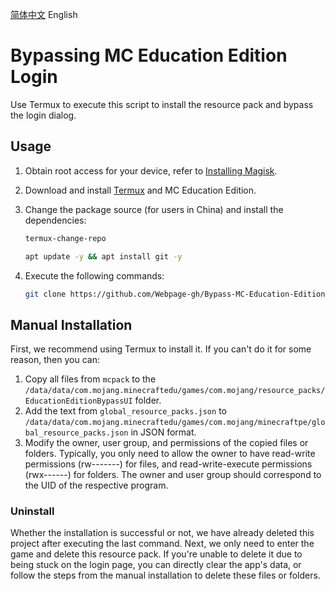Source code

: [简体中文](https://github.com/Webpage-gh/Bypass-MC-Education-Edition-login)  English
# Bypassing MC Education Edition Login

Use Termux to execute this script to install the resource pack and bypass the login dialog.

## Usage

1. Obtain root access for your device, refer to [Installing Magisk](https://topjohnwu.github.io/Magisk/install.html).
2. Download and install [Termux](https://github.com/termux/termux-app/releases/latest) and MC Education Edition.
3. Change the package source (for users in China) and install the dependencies:
   
   ```bash
   termux-change-repo
   ```
   
   ```bash
   apt update -y && apt install git -y
   ```

4. Execute the following commands:

   ```bash
   git clone https://github.com/Webpage-gh/Bypass-MC-Education-Edition-login.git && sudo sh Bypass-MC-Education-Edition-login/Bypass.sh; rm -rf Bypass-MC-Education-Edition-login
   ```

## Manual Installation

First, we recommend using Termux to install it. If you can't do it for some reason, then you can:

1. Copy all files from `mcpack` to the `/data/data/com.mojang.minecraftedu/games/com.mojang/resource_packs/EducationEditionBypassUI` folder.
2. Add the text from `global_resource_packs.json` to `/data/data/com.mojang.minecraftedu/games/com.mojang/minecraftpe/global_resource_packs.json` in JSON format.
3. Modify the owner, user group, and permissions of the copied files or folders. Typically, you only need to allow the owner to have read-write permissions (rw-------) for files, and read-write-execute permissions (rwx------) for folders. The owner and user group should correspond to the UID of the respective program.

### Uninstall

Whether the installation is successful or not, we have already deleted this project after executing the last command. Next, we only need to enter the game and delete this resource pack. If you're unable to delete it due to being stuck on the login page, you can directly clear the app's data, or follow the steps from the manual installation to delete these files or folders.
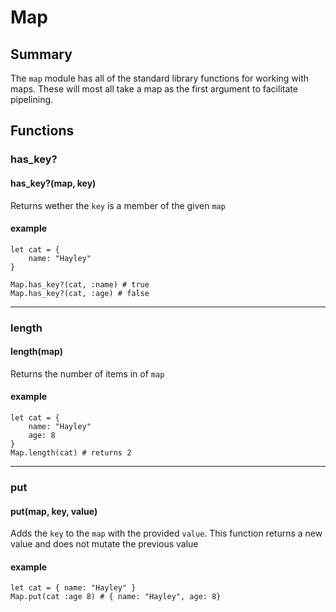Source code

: # Map

## Summary

The `map` module has all of the standard library functions for working with maps. These will most all take a map as the first argument to facilitate pipelining.

## Functions

### has_key?

#### has_key?(map, key)

Returns wether the `key` is a member of the given `map`

#### example

```
let cat = {
    name: "Hayley"
}

Map.has_key?(cat, :name) # true
Map.has_key?(cat, :age) # false
```

---

### length

#### length(map)

Returns the number of items in of `map`

#### example

```
let cat = {
    name: "Hayley"
    age: 8
}
Map.length(cat) # returns 2
```

---

### put

#### put(map, key, value)

Adds the `key` to the `map` with the provided `value`. This function returns a new value and does not mutate the previous value

#### example

```
let cat = { name: "Hayley" }
Map.put(cat :age 8) # { name: "Hayley", age: 8}
```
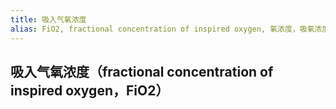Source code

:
 ```yaml
---
title: 吸入气氧浓度
alias: FiO2, fractional concentration of inspired oxygen, 氧浓度，吸氧浓度
---
```

## 吸入气氧浓度（fractional concentration of inspired oxygen，FiO2）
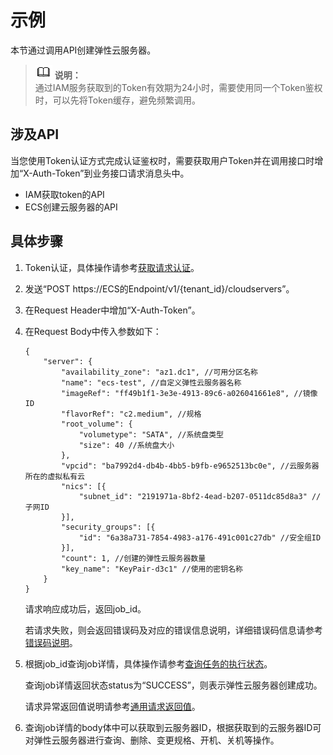 # 示例<a name="ZH-CN_TOPIC_0124306065"></a>

本节通过调用API创建弹性云服务器。

>![](public_sys-resources/icon-note.gif) **说明：**   
>通过IAM服务获取到的Token有效期为24小时，需要使用同一个Token鉴权时，可以先将Token缓存，避免频繁调用。  

## 涉及API<a name="zh-cn_topic_0121682346_section872994"></a>

当您使用Token认证方式完成认证鉴权时，需要获取用户Token并在调用接口时增加“X-Auth-Token”到业务接口请求消息头中。

-   IAM获取token的API
-   ECS创建云服务器的API

## 具体步骤<a name="zh-cn_topic_0121682346_section7856948"></a>

1.  Token认证，具体操作请参考[获取请求认证](获取请求认证.md)。
2.  发送“POST  https://ECS的Endpoint/v1/\{tenant\_id\}/cloudservers”。
3.  在Request Header中增加“X-Auth-Token”。
4.  在Request Body中传入参数如下：

    ```
    {
    	"server": {
    		"availability_zone": "az1.dc1", //可用分区名称
    		"name": "ecs-test", //自定义弹性云服务器名称
    		"imageRef": "ff49b1f1-3e3e-4913-89c6-a026041661e8", //镜像ID
    		"flavorRef": "c2.medium", //规格
    		"root_volume": {
    			"volumetype": "SATA", //系统盘类型
    			"size": 40 //系统盘大小
    		},
    		"vpcid": "ba7992d4-db4b-4bb5-b9fb-e9652513bc0e", //云服务器所在的虚拟私有云
    		"nics": [{
    			"subnet_id": "2191971a-8bf2-4ead-b207-0511dc85d8a3" //子网ID
    		}],
    		"security_groups": [{
    			"id": "6a38a731-7854-4983-a176-491c001c27db" //安全组ID
    		}],
    		"count": 1, //创建的弹性云服务器数量
    		"key_name": "KeyPair-d3c1" //使用的密钥名称
    	}
    }
    ```

    请求响应成功后，返回job\_id。

    若请求失败，则会返回错误码及对应的错误信息说明，详细错误码信息请参考[错误码说明](错误码说明.md)。


1.  根据job\_id查询job详情，具体操作请参考[查询任务的执行状态](查询任务的执行状态.md)。

    查询job详情返回状态status为“SUCCESS”，则表示弹性云服务器创建成功。

    请求异常返回值说明请参考[通用请求返回值](通用请求返回值.md)。

2.  查询job详情的body体中可以获取到云服务器ID，根据获取到的云服务器ID可对弹性云服务器进行查询、删除、变更规格、开机、关机等操作。

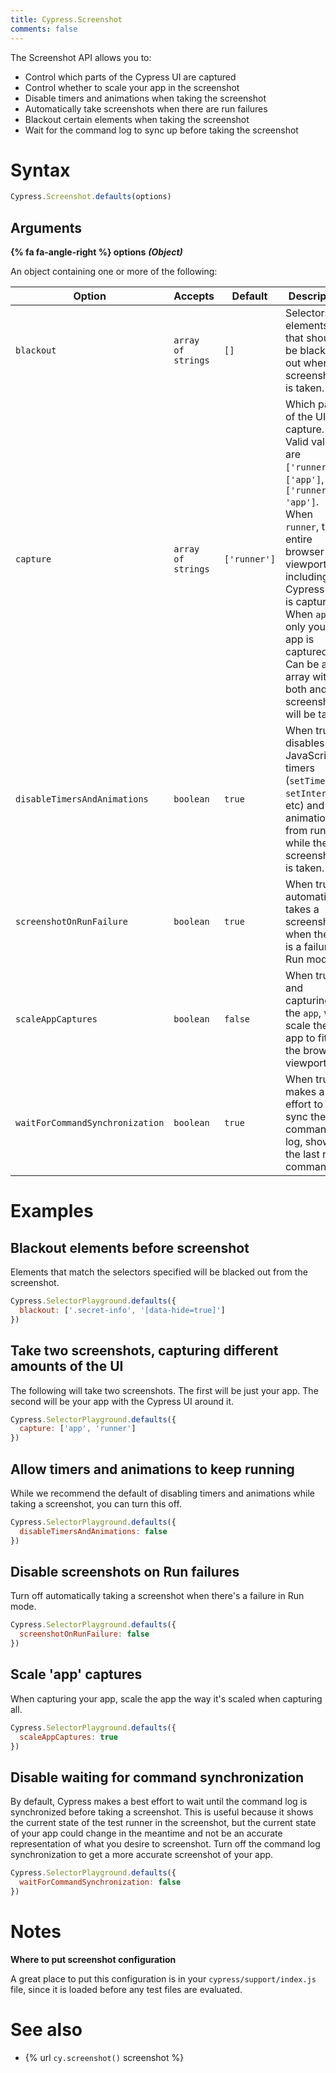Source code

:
 ```yaml
---
title: Cypress.Screenshot
comments: false
---
```


The Screenshot API allows you to:

- Control which parts of the Cypress UI are captured
- Control whether to scale your app in the screenshot
- Disable timers and animations when taking the screenshot
- Automatically take screenshots when there are run failures
- Blackout certain elements when taking the screenshot
- Wait for the command log to sync up before taking the screenshot

# Syntax

```javascript
Cypress.Screenshot.defaults(options)
```

## Arguments

**{% fa fa-angle-right %} options**  ***(Object)***

An object containing one or more of the following:

Option | Accepts | Default | Description
--- | --- | --- | ---
`blackout` | `array of strings` | `[]` | Selectors for elements that should be blacked out when the screenshot is taken.
`capture` | `array of strings` | `['runner']` | Which parts of the UI to capture. Valid values are `['runner']`, `['app']`, or `['runner', 'app']`. When `runner`, the entire browser viewport, including the Cypress UI, is captured. When `app`, only your app is captured. Can be an array with both and 2 screenshots will be taken.
`disableTimersAndAnimations` | `boolean` | `true`| When true, disables JavaScript timers (`setTimeout`, `setInterval`, etc) and CSS animations from running while the screenshot is taken.
`screenshotOnRunFailure` | `boolean` | `true` | When true, automatically takes a screenshot when there is a failure in Run mode
`scaleAppCaptures` | `boolean` | `false` | When true and capturing the `app`, will scale the app to fit into the browser viewport.
`waitForCommandSynchronization` | `boolean` | `true` | When true, makes a best effort to sync the command log, showing the last run command.

# Examples

## Blackout elements before screenshot

Elements that match the selectors specified will be blacked out from the screenshot.

```javascript
Cypress.SelectorPlayground.defaults({
  blackout: ['.secret-info', '[data-hide=true]']
})
```

## Take two screenshots, capturing different amounts of the UI 

The following will take two screenshots. The first will be just your app. The second will be your app with the Cypress UI around it.

```javascript
Cypress.SelectorPlayground.defaults({
  capture: ['app', 'runner']
})
```

## Allow timers and animations to keep running

While we recommend the default of disabling timers and animations while taking a screenshot, you can turn this off.

```javascript
Cypress.SelectorPlayground.defaults({
  disableTimersAndAnimations: false
})
```

## Disable screenshots on Run failures

Turn off automatically taking a screenshot when there's a failure in Run mode.

```javascript
Cypress.SelectorPlayground.defaults({
  screenshotOnRunFailure: false
})
```

## Scale 'app' captures

When capturing your app, scale the app the way it's scaled when capturing all.

```javascript
Cypress.SelectorPlayground.defaults({
  scaleAppCaptures: true
})
```

## Disable waiting for command synchronization

By default, Cypress makes a best effort to wait until the command log is synchronized before taking a screenshot. This is useful because it shows the current state of the test runner in the screenshot, but the current state of your app could change in the meantime and not be an accurate representation of what you desire to screenshot. Turn off the command log synchronization to get a more accurate screenshot of your app.

```javascript
Cypress.SelectorPlayground.defaults({
  waitForCommandSynchronization: false
})
```

# Notes

**Where to put screenshot configuration**

A great place to put this configuration is in your `cypress/support/index.js` file, since it is loaded before any test files are evaluated.

# See also

- {% url `cy.screenshot()` screenshot %}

_What you have to do:_
Copy out the listing above from the line containing "若请求失败，则会返回错误码及" to the line containing "The Screenshot API", both included, exactly as written and minus the images.

_Answer to this exercise:_
    若请求失败，则会返回错误码及对应的错误信息说明，详细错误码信息请参考[错误码说明](错误码说明.md)。


1.  根据job\_id查询job详情，具体操作请参考[查询任务的执行状态](查询任务的执行状态.md)。

    查询job详情返回状态status为“SUCCESS”，则表示弹性云服务器创建成功。

    请求异常返回值说明请参考[通用请求返回值](通用请求返回值.md)。

2.  查询job详情的body体中可以获取到云服务器ID，根据获取到的云服务器ID可对弹性云服务器进行查询、删除、变更规格、开机、关机等操作。

Source code

:
 ```yaml
---
title: Cypress.Screenshot
comments: false
---
```


The Screenshot API allows you to:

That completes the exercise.